Marillion Weekends are held every 2 years, and on March 8-10th was the 10th convention – J and I have been to every one of them so far 🙂 This year, as with the last 3, it was held at the Center Parcs at Port Zélande, in the Netherlands. The current format is the band play 3 gigs, one each on Friday, Saturday & Sunday, complete with support bands and a long set from Marillion. There’s also stuff during the Saturday & Sunday afternoons, including a pub quiz about the band where the final is the fan winners vs. the band.

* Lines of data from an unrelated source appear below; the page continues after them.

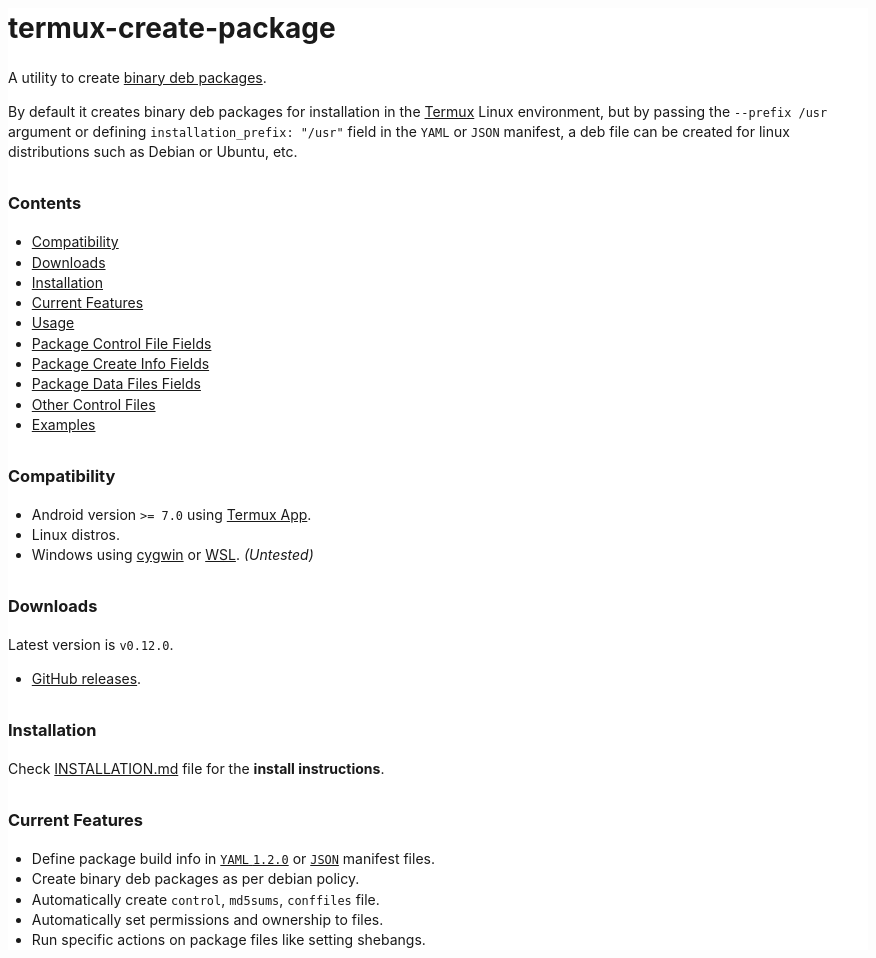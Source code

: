 # termux-create-package

A utility to create [binary deb packages](https://www.debian.org/doc/debian-policy/ch-binary.html).

By default it creates binary deb packages for installation in the [Termux](https://termux.com) Linux environment, but by passing the `--prefix /usr` argument or defining `installation_prefix: "/usr"` field in the `YAML` or `JSON`  manifest, a deb file can be created for linux distributions such as Debian or Ubuntu, etc.
##



### Contents
- [Compatibility](#Compatibility)
- [Downloads](#Downloads)
- [Installation](#Installation)
- [Current Features](#Current-Features)
- [Usage](#Usage)
- [Package Control File Fields](#Package-Control-File-Fields)
- [Package Create Info Fields](#Package-Create-Info-Fields)
- [Package Data Files Fields](#Package-Data-Files-Fields)
- [Other Control Files](#Other-Control-Files)
- [Examples](#Examples)
##



### Compatibility

- Android version `>= 7.0` using [Termux App].
- Linux distros.
- Windows using [cygwin](https://cygwin.com/index.html) or [WSL](https://docs.microsoft.com/en-us/windows/wsl). *(Untested)*
##



### Downloads

Latest version is `v0.12.0`.

- [GitHub releases](https://github.com/termux/termux-create-package/releases).
##



### Installation

Check [INSTALLATION.md](INSTALLATION.md) file for the **install instructions**.
##



### Current Features

- Define package build info in [`YAML` `1.2.0`](https://yaml.org/spec/1.2.0) or [`JSON`](https://docs.python.org/3.7/library/json.html) manifest files. 
- Create binary deb packages as per debian policy.
- Automatically create `control`, `md5sums`, `conffiles` file.
- Automatically set permissions and ownership to files.
- Run specific actions on package files like setting shebangs.
##


[Termux App]: https://github.com/termux/termux-app
[`control`]: #package-control-file-fields
[`data_files`]: #package-data-files-fields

And Swap the Band where fans get to play on stage with the band in place of one of the band members.

Logo on the Screen

As I said, J & I have been to all of these conventions, from the first one which was just an evening in a small club in Oxford (The Zodiac) in 1998. (At first they were more frequent than every two years, as well as smaller.) We’ve had a selection of different people join us over the years. This year there were seven of us in our group – me, J, Paul, Ady, Ellen, Avi and Gordon.

Photos are up on flickr, I’ve just put some highlights in this post. I only took the point & shoot camera with me, not my DSLR – too faffy to have the big camera in a gig, and harder to hold over my head to take the pictures. J took most of the photos of our group, btw.

Friday 8th March

Beer!BEER!

My notes emphasise beer … funnily enough 🙂 Those of us coming by car (Paul drove himself, me & J and Ady from Ipswich) got up at brutal o’clock (ie 4am) and got to Center Parcs around 1330 local time, in time for lunch and BEER! 🙂 We met the others (who came by plane and shuttle bus) afterwards, while we were buying merch, then got settled in at the chalet before our dinner.

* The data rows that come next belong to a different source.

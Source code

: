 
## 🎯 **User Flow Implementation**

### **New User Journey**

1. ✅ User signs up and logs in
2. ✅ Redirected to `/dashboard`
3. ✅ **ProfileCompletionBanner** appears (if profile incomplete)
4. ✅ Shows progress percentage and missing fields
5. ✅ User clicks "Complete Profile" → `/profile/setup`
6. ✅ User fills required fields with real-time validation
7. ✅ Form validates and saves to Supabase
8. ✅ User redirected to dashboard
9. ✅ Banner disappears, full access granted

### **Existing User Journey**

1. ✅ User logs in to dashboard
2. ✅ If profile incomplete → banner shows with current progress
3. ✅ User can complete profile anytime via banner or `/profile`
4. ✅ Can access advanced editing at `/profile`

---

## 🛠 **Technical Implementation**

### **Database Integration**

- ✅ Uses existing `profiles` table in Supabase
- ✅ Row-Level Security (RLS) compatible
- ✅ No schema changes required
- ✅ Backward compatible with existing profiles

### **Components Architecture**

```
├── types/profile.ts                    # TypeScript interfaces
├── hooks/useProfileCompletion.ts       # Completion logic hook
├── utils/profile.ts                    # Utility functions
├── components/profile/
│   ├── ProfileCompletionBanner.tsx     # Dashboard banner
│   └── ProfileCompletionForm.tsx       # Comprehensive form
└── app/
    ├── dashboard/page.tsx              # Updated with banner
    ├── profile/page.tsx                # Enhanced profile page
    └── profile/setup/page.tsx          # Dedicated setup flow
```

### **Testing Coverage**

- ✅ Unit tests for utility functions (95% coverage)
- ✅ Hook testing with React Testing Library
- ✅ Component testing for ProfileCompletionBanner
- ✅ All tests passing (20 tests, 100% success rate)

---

The evening’s concert started off with a set from DeeExpus (who we’ve seen support Marillion before). And as was the case then – I enjoyed the set while they were playing, but I still haven’t listened to the album at home.

DeeExpus

And then it was on to the main act 🙂 Marillion came out and played through the whole of their album Radiation – which was released in 1998, so is 15 years old. I think it was the first album released after I’d got into the band, so I feel a trifle old now 😉 It’s an album that’s not had all that good a reaction from “fans in general” in the past, because the mix is thought to be a bit sub-par – but live the tracks have always rocked, so they’ve re-released it this year with a new mix. This set included several tracks I like live – and one that’s gradually becoming a favourite of mine: A Few Words for the Dead. Since they toured Sounds That Can’t Be Made h has been doing some playacting with a fake rifle during this song & it adds something to it, to me.

The second half of the set after a short break was very much the bouncy set of the weekend – and could’ve been designed for me. Several Fish era songs (including Script for a Jester’s Tear which is one of my favourite Marillion songs), and the h era songs included both Hooks in You and Cover My Eyes. I bounced up & down till my feet hurt, and sang so much my voice went a bit 🙂

MarillionPete Trewavas and Mark KellySteve HogarthSteve Hogarth

Afterwards those of us that were staying out (me, J, Paul, Ellen & Ady) walked briskly to the Adventure Factory (yeah, that’s the name of the bit where the bar was) and got beer. There was a queue from hell for beer from the bar, so we won’t dwell upon that – aggravating tho it was, we did end up with a sufficient quantity of beer 😀 About 1am we headed back to the chalet and I think in the end we stayed up till 3am chattering away – only 22hrs since we’d got up in the morning!

Saturday 9th March

Logo on Screen

Funnily enough, I started the day with a mild hangover, can’t think why 😉 Didn’t stop me having a few beers during the afternoon – although perhaps it should’ve done coz the hangover came back for the evening, oops :/ Gave away the beer I’d bought at the start of the gig and drank coke for the rest of it – caffeine, sugar, liquid, perfect hangover cure, shame about the taste!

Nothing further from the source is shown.